Девушки встретили меня радостно и сразу же посадили за стол пить чай. Отказываться от их забот я не стал, поскольку за последние сутки порядком уже устал от исполнения обязанностей официанта и кухарки. За все время пребывания у меня в гостях, Эльвира Юрьевна так и не соизволила ни разу похозяйничать на кухне.

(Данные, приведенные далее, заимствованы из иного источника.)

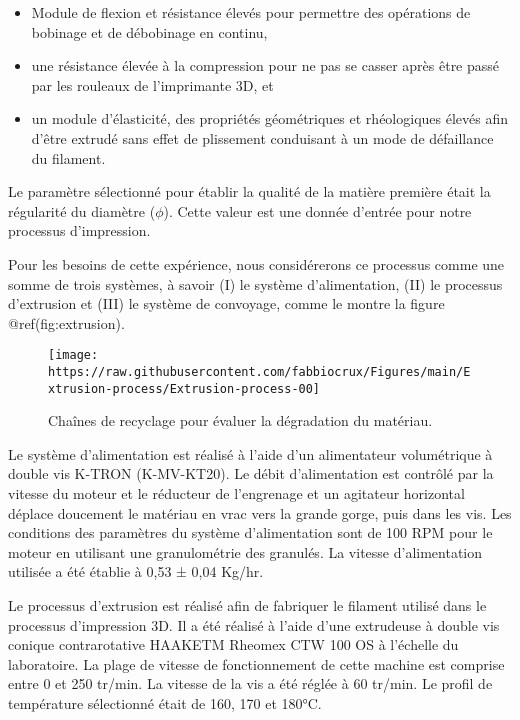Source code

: \documentclass[
]{article}
\providecommand{\tightlist}{%
  \setlength{\itemsep}{0pt}\setlength{\parskip}{0pt}}
\begin{document}
\begin{itemize}
\tightlist
\item
  Module de flexion et résistance élevés pour permettre des opérations
  de bobinage et de débobinage en continu,
\item
  une résistance élevée à la compression pour ne pas se casser après
  être passé par les rouleaux de l'imprimante 3D, et
\item
  un module d'élasticité, des propriétés géométriques et rhéologiques
  élevés afin d'être extrudé sans effet de plissement conduisant à un
  mode de défaillance du filament.
\end{itemize}

Le paramètre sélectionné pour établir la qualité de la matière première
était la régularité du diamètre (\(\phi\)). Cette valeur est une donnée
d'entrée pour notre processus d'impression.

Pour les besoins de cette expérience, nous considérerons ce processus
comme une somme de trois systèmes, à savoir (I) le système
d'alimentation, (II) le processus d'extrusion et (III) le système de
convoyage, comme le montre la figure @ref(fig:extrusion).

\begin{figure}

{\centering \texttt{[image: https://raw.githubusercontent.com/fabbiocrux/Figures/main/Extrusion-process/Extrusion-process-00]} 

}

\caption{Chaînes de recyclage pour évaluer la dégradation du matériau.}\label{fig:extrusion}
\end{figure}

Le système d'alimentation est réalisé à l'aide d'un alimentateur
volumétrique à double vis K-TRON (K-MV-KT20). Le débit d'alimentation
est contrôlé par la vitesse du moteur et le réducteur de l'engrenage et
un agitateur horizontal déplace doucement le matériau en vrac vers la
grande gorge, puis dans les vis. Les conditions des paramètres du
système d'alimentation sont de 100 RPM pour le moteur en utilisant une
granulométrie des granulés. La vitesse d'alimentation utilisée a été
établie à 0,53 ± 0,04 Kg/hr.

Le processus d'extrusion est réalisé afin de fabriquer le filament
utilisé dans le processus d'impression 3D. Il a été réalisé à l'aide
d'une extrudeuse à double vis conique contrarotative HAAKETM Rheomex CTW
100 OS à l'échelle du laboratoire. La plage de vitesse de fonctionnement
de cette machine est comprise entre 0 et 250 tr/min. La vitesse de la
vis a été réglée à 60 tr/min. Le profil de température sélectionné était
de 160, 170 et 180°C.
\end{document}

— Сергей Егорыч, ну вот зачем вы нас заставили тогда кляузу на вас написать? — когда мы все трое пили чай, обиженно спросила Зинаида, — Вы ведь ни в чем не виноваты! Когда вас тот большой начальник с полной женщиной заставляли отпустить Лёшу, вы же ни в какую не соглашались! Мы же всё слышали! — Печёнкина повернулась за подтверждением к скромной Евдокии и та согласно закивала. — Вот вы сейчас улыбаетесь, а нас, между прочим, назавтра в прокуратуру вызвали.
Зина грациозно поднялась с табуретки и зазывно покачивая крепкой задницей, прошлась в вешалке. Порывшись в карманах пальто, она вернулась с четвертушкой бумаги. Это действительно была повестка в Октябрьскую прокуратуру. К помощнику прокурора Злочевской А.Р. К десяти утра.

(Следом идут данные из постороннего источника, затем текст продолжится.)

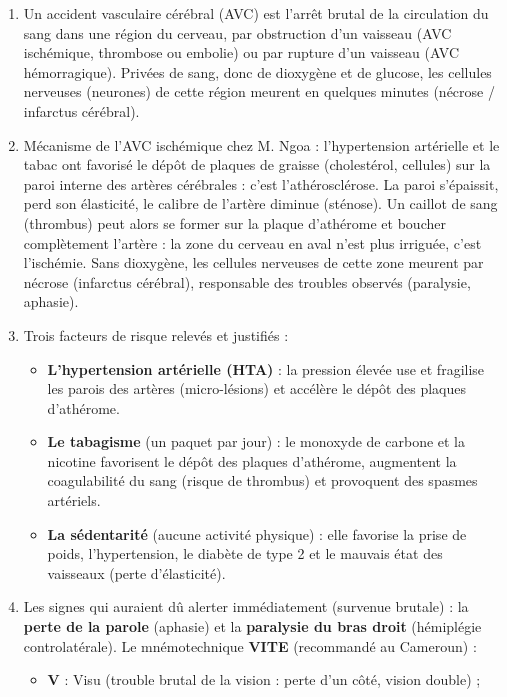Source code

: \documentclass[11pt]{article}
\newcommand{\cle}[1]{{\popxbold\color{popdark}#1}}
\begin{document}
\begin{corrige}
\begin{enumerate}
\item Un \cle{accident vasculaire cérébral (AVC)} est l'arrêt brutal de la circulation du sang dans une région du cerveau, par obstruction d'un vaisseau (AVC ischémique, thrombose ou embolie) ou par rupture d'un vaisseau (AVC hémorragique). Privées de sang, donc de dioxygène et de glucose, les cellules nerveuses (neurones) de cette région meurent en quelques minutes (\cle{nécrose} / infarctus cérébral).
\item Mécanisme de l'AVC ischémique chez M. Ngoa : l'hypertension artérielle et le tabac ont favorisé le dépôt de plaques de graisse (cholestérol, cellules) sur la paroi interne des artères cérébrales : c'est l'\cle{athérosclérose}. La paroi s'épaissit, perd son élasticité, le calibre de l'artère diminue (sténose). Un caillot de sang (\cle{thrombus}) peut alors se former sur la plaque d'athérome et boucher complètement l'artère : la zone du cerveau en aval n'est plus irriguée, c'est l'\cle{ischémie}. Sans dioxygène, les cellules nerveuses de cette zone meurent par nécrose (infarctus cérébral), responsable des troubles observés (paralysie, aphasie).
\item Trois facteurs de risque relevés et justifiés :
\begin{itemize}
\item \textbf{L'hypertension artérielle (HTA)} : la pression élevée use et fragilise les parois des artères (micro-lésions) et accélère le dépôt des plaques d'athérome.
\item \textbf{Le tabagisme} (un paquet par jour) : le monoxyde de carbone et la nicotine favorisent le dépôt des plaques d'athérome, augmentent la coagulabilité du sang (risque de thrombus) et provoquent des spasmes artériels.
\item \textbf{La sédentarité} (aucune activité physique) : elle favorise la prise de poids, l'hypertension, le diabète de type 2 et le mauvais état des vaisseaux (perte d'élasticité).
\end{itemize}
\item Les signes qui auraient dû alerter immédiatement (survenue brutale) : la \textbf{perte de la parole} (aphasie) et la \textbf{paralysie du bras droit} (hémiplégie controlatérale). Le mnémotechnique \textbf{VITE} (recommandé au Cameroun) :
\begin{itemize}
\item \textbf{V} : Visu (trouble brutal de la vision : perte d'un côté, vision double) ;

\end{itemize}
\end{enumerate}
\end{corrige}
\end{document}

С трудом оторвавшись от трех плошек с разным вареньем в каждой, которые мне поставили рядом с чашкой чая и отмахнувшись от протянутой повестки, я начал вразумлять девушек.
— Экая ты замечательная девушка, Зина! И умница ты, и красавица редкая! Таких, как ты на всю эту общагу всего, может, две девушки и найдется! Ты, да вот Дуся. Но ты же еще помимо всего сразу всё замечаешь! И про то, как тот майор меня склонял Вязовскина отпустить, ты, наверное, тоже заметила и услышала. Услышала же? — ласково посмотрел я на Зинаиду.
— Я тоже все заметила и услышала! — сбоку робко, но вполне отчетливо сообщила мне про свои достоинства недоудушенная газовщиком Лёшей Дуся Котенёва.
Я обернулся в ее сторону и улыбнулся ей тоже. Очень приветливо улыбнулся. В ответ Евдокия мило покраснела.
— Вот видите, девушки, какие вы замечательные умницы и красавицы! — восторженно возрадовался я, переводя влюбленные глаза с одной на другую. Реакция барышень была незамедлительной и абсолютно верной. Одна из них бросилась за чайником подлить мне кипятку, а вторая стала наполнять изрядно опустошенные мной плошки клубничным, малиновым и вишневым вареньем.
Потом мы еще чуть более часа пили чай и репетировали их ответы на все возможные вопросы, которые завтра им будет задавать Злочевская. Расстался я с гостеприимными барышнями с большим трудом. Они уговаривали задержаться на ужин, но я устоял. Зато домой я вернулся с двумя литровыми банками варенья. И с надеждой на то, что пытать их Нюрка будет не люто, а они, в свою очередь, ничего не перепутают из того, о чем мы с ними так долго чаёвничали.